• Hommage aux victimes de l'attentat du vendredi 13 novembre 2015 ! Mais pourquoi en sommes-nous arrivés là ?

    « Que de crimes on commet en ton nom liberté !  Que de crimes on commet en ton nom démocratie ! Que de crimes on commet en ton nom indépendance ! Vous n'aurez pas notre peur ! Notre haine ! Notre soumission car l'amour est plus fort que votre vie ratée vous les terroristes ! »

    La peur est notre ennemie

    Vendredi 13 novembre 2015, toute une société fut, à Paris et à Saint-Denis, la cible du terrorisme : notre société, notre France, faite de diversité et de pluralité, de rencontres et de mélanges. C’est cette société ouverte que la terreur voudrait fermer ; la faire taire par la peur, la faire disparaître sous l’horreur. Et c’est elle qu’il nous faut défendre car elle est notre protection.

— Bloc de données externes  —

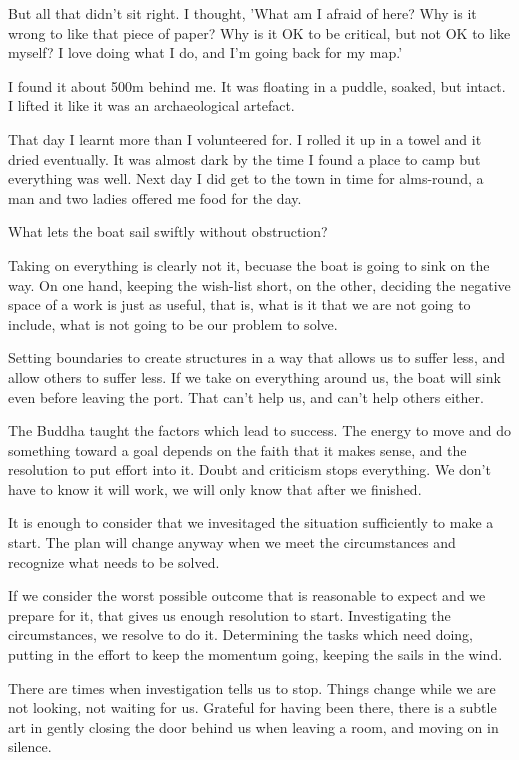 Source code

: But all that didn't sit right. I thought, 'What am I afraid of here? Why
is it wrong to like that piece of paper? Why is it OK to be critical,
but not OK to like myself? I love doing what I do, and I'm going back
for my map.'

I found it about 500m behind me. It was floating in a puddle, soaked,
but intact. I lifted it like it was an archaeological artefact.

That day I learnt more than I volunteered for. I rolled it up in a towel
and it dried eventually. It was almost dark by the time I found a place
to camp but everything was well. Next day I did get to the town in time
for alms-round, a man and two ladies offered me food for the day.

What lets the boat sail swiftly without obstruction?

Taking on everything is clearly not it, becuase the boat is going to
sink on the way. On one hand, keeping the wish-list short, on the other,
deciding the negative space of a work is just as useful, that is, what
is it that we are not going to include, what is not going to be our
problem to solve.

Setting boundaries to create structures in a way that allows us to
suffer less, and allow others to suffer less. If we take on everything
around us, the boat will sink even before leaving the port. That can't
help us, and can't help others either.

The Buddha taught the factors which lead to success. The energy to move
and do something toward a goal depends on the faith that it makes sense,
and the resolution to put effort into it. Doubt and criticism stops
everything. We don't have to know it will work, we will only know that
after we finished.

It is enough to consider that we invesitaged the situation sufficiently
to make a start. The plan will change anyway when we meet the
circumstances and recognize what needs to be solved.

If we consider the worst possible outcome that is reasonable to expect
and we prepare for it, that gives us enough resolution to start.
Investigating the circumstances, we resolve to do it. Determining the
tasks which need doing, putting in the effort to keep the momentum
going, keeping the sails in the wind.

There are times when investigation tells us to stop. Things change while
we are not looking, not waiting for us. Grateful for having been there,
there is a subtle art in gently closing the door behind us when leaving
a room, and moving on in silence.
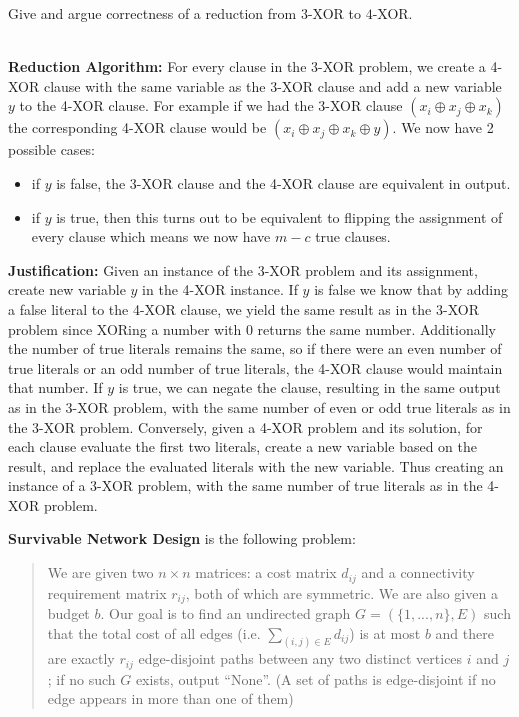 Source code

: \documentclass[11pt]{article}
\begin{document}
\begin{subparts}
\subpart Give and argue correctness of a reduction from $3$-XOR to $4$-XOR.\\
\begin{solution}\\
    \textbf{Reduction Algorithm:} For every clause in the 3-XOR problem, we create a 4-XOR clause with the same variable as the 3-XOR clause
    and add a new variable $y$ to the 4-XOR clause. For example if we had the 3-XOR clause $(x_i \oplus x_j \oplus x_k)$ the corresponding 4-XOR clause would be $(x_i \oplus x_j \oplus x_k \oplus y)$.
    We now have 2 possible cases:
    \begin{itemize}
        \item if $y$ is false, the 3-XOR clause and the 4-XOR clause are equivalent in output.
        \item if $y$ is true, then this turns out to be equivalent to flipping the assignment of every clause which means we now have $m-c$ true clauses.
    \end{itemize}
    \textbf{Justification:} Given an instance of the 3-XOR problem and its assignment, create new variable $y$ in the 4-XOR instance. If $y$ is false
    we know that by adding a false literal to the 4-XOR clause, we yield the same result as in the 3-XOR problem since XORing a number with 0 returns the same number. 
    Additionally the number of true literals remains the same, so if there were an even number of true literals or an odd number of true literals, 
    the 4-XOR clause would maintain that number. If $y$ is true, we can negate the clause, resulting in the same output as in the 3-XOR problem, with the same number of 
    even or odd true literals as in the 3-XOR problem. Conversely, given a 4-XOR problem and its solution, for each clause evaluate the first two literals, create a new variable based on the result, and
    replace the evaluated literals with the new variable. Thus creating an instance of a 3-XOR problem, with the same number of true literals as in
    the 4-XOR problem. 
\end{solution}
\end{subparts}

\newpage

\textbf{Survivable Network Design} is the following problem:

\begin{quote}We are given two $n \times n$ matrices: a cost matrix $d_{ij}$ and a connectivity requirement matrix $r_{ij}$, both of which are symmetric. We are also given a budget $b$.
Our goal is to find an undirected graph $G = (\{1,...,n\}, E)$ such that the total cost of all edges (i.e. $\sum_{(i,j) \in E} d_{ij}$) is at most $b$ and there are exactly $r_{ij}$
edge-disjoint paths between any two distinct vertices $i$ and $j$; if no such $G$ exists, output ``None''. (A set of paths is edge-disjoint if no edge appears in more than one of them)
\end{quote}
\end{document}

    Un vendredi soir d’automne, sous un temps clément. Fin de semaine, temps de sortie, moment de détente. Joies des retrouvailles amicales, des concerts musicaux, des matchs sportifs. Sociabilités populaires et juvéniles. Hommes et femmes mêlés, jeunesses sans frontières, plaisirs variés où l’on peut, selon les goûts ou les envies, boire, fumer, danser, se côtoyer, se mélanger, se séduire, s’aimer, bref aller à la rencontre des uns et des autres.

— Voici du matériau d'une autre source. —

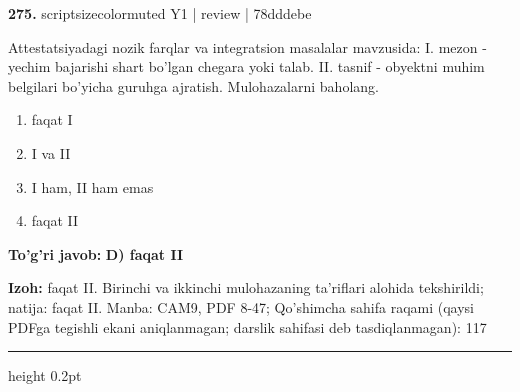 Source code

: \documentclass[10pt,a4paper]{article}
\begin{document}
{\bfseries\sffamily\color{ink} 275.} {scriptsizecolor{muted} Y1 | review | 78dddebe}
\par
Attestatsiyadagi nozik farqlar va integratsion masalalar mavzusida: I. mezon - yechim bajarishi shart bo'lgan chegara yoki talab. II. tasnif - obyektni muhim belgilari bo'yicha guruhga ajratish. Mulohazalarni baholang.
\begin{enumerate}[label=\Alph*),leftmargin=9mm]
\item faqat I
\item I va II
\item I ham, II ham emas
\item faqat II
\end{enumerate}
\begin{tcolorbox}[enhanced,breakable,colback=teal!4,colframe=teal!60!black,boxrule=0.45pt,arc=1.2mm,left=2.7mm,right=2.7mm,top=1.8mm,bottom=1.8mm,before skip=2mm,after skip=2mm]
{\bfseries\sffamily\color{teal}To'g'ri javob:} \textbf{D) faqat II}
\par\smallskip
{\bfseries Izoh:} faqat II. Birinchi va ikkinchi mulohazaning ta'riflari alohida tekshirildi; natija: faqat II. Manba: CAM9, PDF 8-47; Qo'shimcha sahifa raqami (qaysi PDFga tegishli ekani aniqlanmagan; darslik sahifasi deb tasdiqlanmagan): 117
\end{tcolorbox}
\vspace{2mm}\hrule height 0.2pt\vspace{3mm}
\end{document}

    Il suffit d’aligner ces mots simples, sans grandiloquence, pour partager ce que nous ressentons tous depuis hier : tout un chacun, nos enfants, nos parents, nos amis, nos voisins, nous-mêmes, étions dans le viseur des assassins. 

    Parce qu’ils ne visaient pas des lieux manifestement symboliques comme lors des attentats de janvier, exprimant leur haine de la liberté (Charlie Hebdo) ou leur haine des juifs (l’HyperCacher), il s’est dit que les terroristes auteurs des carnages parisiens n’avaient pas de cible. C’est faux : armés par une idéologie totalitaire, dont le discours religieux sert d’argument pour tuer toute pluralité, effacer toute diversité, nier toute individualité, ils avaient pour mission d’effrayer une société qui incarne la promesse inverse.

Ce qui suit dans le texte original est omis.